(Data items)
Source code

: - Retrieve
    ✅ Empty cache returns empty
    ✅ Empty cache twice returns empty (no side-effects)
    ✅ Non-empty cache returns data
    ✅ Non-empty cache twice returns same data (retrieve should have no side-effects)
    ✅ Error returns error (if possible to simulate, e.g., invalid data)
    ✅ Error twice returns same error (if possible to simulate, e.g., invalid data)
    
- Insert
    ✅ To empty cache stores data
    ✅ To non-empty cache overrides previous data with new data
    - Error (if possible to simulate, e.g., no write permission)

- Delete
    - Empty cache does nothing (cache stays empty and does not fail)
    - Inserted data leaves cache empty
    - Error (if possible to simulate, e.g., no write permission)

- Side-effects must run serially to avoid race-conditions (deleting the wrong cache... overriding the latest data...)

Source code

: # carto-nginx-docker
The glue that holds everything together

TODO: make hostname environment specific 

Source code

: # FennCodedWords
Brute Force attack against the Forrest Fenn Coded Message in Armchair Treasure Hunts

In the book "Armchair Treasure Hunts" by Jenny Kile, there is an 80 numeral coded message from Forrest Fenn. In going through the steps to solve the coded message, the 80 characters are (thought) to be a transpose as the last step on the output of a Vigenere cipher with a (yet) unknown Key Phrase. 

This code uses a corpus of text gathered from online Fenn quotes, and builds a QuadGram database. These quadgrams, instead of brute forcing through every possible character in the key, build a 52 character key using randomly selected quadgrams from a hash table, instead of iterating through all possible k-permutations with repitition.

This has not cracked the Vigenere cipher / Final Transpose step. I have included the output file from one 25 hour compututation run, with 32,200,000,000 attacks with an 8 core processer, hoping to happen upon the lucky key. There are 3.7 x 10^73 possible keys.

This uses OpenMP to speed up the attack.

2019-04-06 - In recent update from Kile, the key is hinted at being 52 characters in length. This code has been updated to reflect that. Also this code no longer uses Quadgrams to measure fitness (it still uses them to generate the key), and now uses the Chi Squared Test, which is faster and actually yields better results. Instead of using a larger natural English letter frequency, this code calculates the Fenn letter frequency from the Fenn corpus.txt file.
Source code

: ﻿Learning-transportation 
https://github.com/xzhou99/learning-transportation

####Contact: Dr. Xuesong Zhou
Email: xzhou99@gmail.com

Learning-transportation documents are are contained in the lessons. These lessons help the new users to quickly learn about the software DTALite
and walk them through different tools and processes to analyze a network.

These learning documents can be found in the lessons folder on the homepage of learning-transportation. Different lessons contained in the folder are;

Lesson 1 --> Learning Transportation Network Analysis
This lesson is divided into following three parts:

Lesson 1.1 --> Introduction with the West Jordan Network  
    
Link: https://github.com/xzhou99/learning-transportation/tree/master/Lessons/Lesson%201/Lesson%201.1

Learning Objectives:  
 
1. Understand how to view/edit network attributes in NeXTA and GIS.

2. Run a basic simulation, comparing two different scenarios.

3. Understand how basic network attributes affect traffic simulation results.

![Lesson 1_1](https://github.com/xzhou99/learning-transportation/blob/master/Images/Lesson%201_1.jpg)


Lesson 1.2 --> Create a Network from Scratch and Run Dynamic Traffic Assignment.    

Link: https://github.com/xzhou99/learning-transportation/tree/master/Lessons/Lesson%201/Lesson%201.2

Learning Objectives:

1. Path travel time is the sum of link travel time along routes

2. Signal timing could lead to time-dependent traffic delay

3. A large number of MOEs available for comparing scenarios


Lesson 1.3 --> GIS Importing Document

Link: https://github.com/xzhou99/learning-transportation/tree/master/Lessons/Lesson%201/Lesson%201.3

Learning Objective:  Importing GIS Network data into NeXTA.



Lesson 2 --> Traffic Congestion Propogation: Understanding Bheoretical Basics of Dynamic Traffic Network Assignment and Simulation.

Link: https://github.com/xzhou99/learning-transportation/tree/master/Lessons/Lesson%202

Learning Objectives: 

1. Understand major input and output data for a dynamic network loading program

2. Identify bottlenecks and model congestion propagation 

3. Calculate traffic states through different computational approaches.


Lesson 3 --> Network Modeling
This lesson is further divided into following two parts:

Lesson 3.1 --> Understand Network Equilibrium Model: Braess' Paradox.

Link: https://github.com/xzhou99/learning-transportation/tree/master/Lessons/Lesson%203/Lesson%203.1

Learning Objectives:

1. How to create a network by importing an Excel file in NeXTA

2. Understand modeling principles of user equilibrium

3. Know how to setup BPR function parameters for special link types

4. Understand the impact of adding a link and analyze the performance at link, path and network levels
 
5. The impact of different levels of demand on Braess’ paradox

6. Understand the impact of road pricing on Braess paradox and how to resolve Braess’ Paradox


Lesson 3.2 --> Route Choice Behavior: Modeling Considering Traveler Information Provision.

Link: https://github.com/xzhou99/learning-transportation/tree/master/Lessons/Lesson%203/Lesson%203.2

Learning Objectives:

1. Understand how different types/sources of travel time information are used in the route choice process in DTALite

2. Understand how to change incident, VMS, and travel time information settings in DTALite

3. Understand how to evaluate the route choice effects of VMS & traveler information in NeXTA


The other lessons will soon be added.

AIM OF THE EXERCISE - For the string "Armchair", search the preceding data and copy every line that includes it.

OUTPUT FOR THIS EXERCISE -
Brute Force attack against the Forrest Fenn Coded Message in Armchair Treasure Hunts
In the book "Armchair Treasure Hunts" by Jenny Kile, there is an 80 numeral coded message from Forrest Fenn. In going through the steps to solve the coded message, the 80 characters are (thought) to be a transpose as the last step on the output of a Vigenere cipher with a (yet) unknown Key Phrase. 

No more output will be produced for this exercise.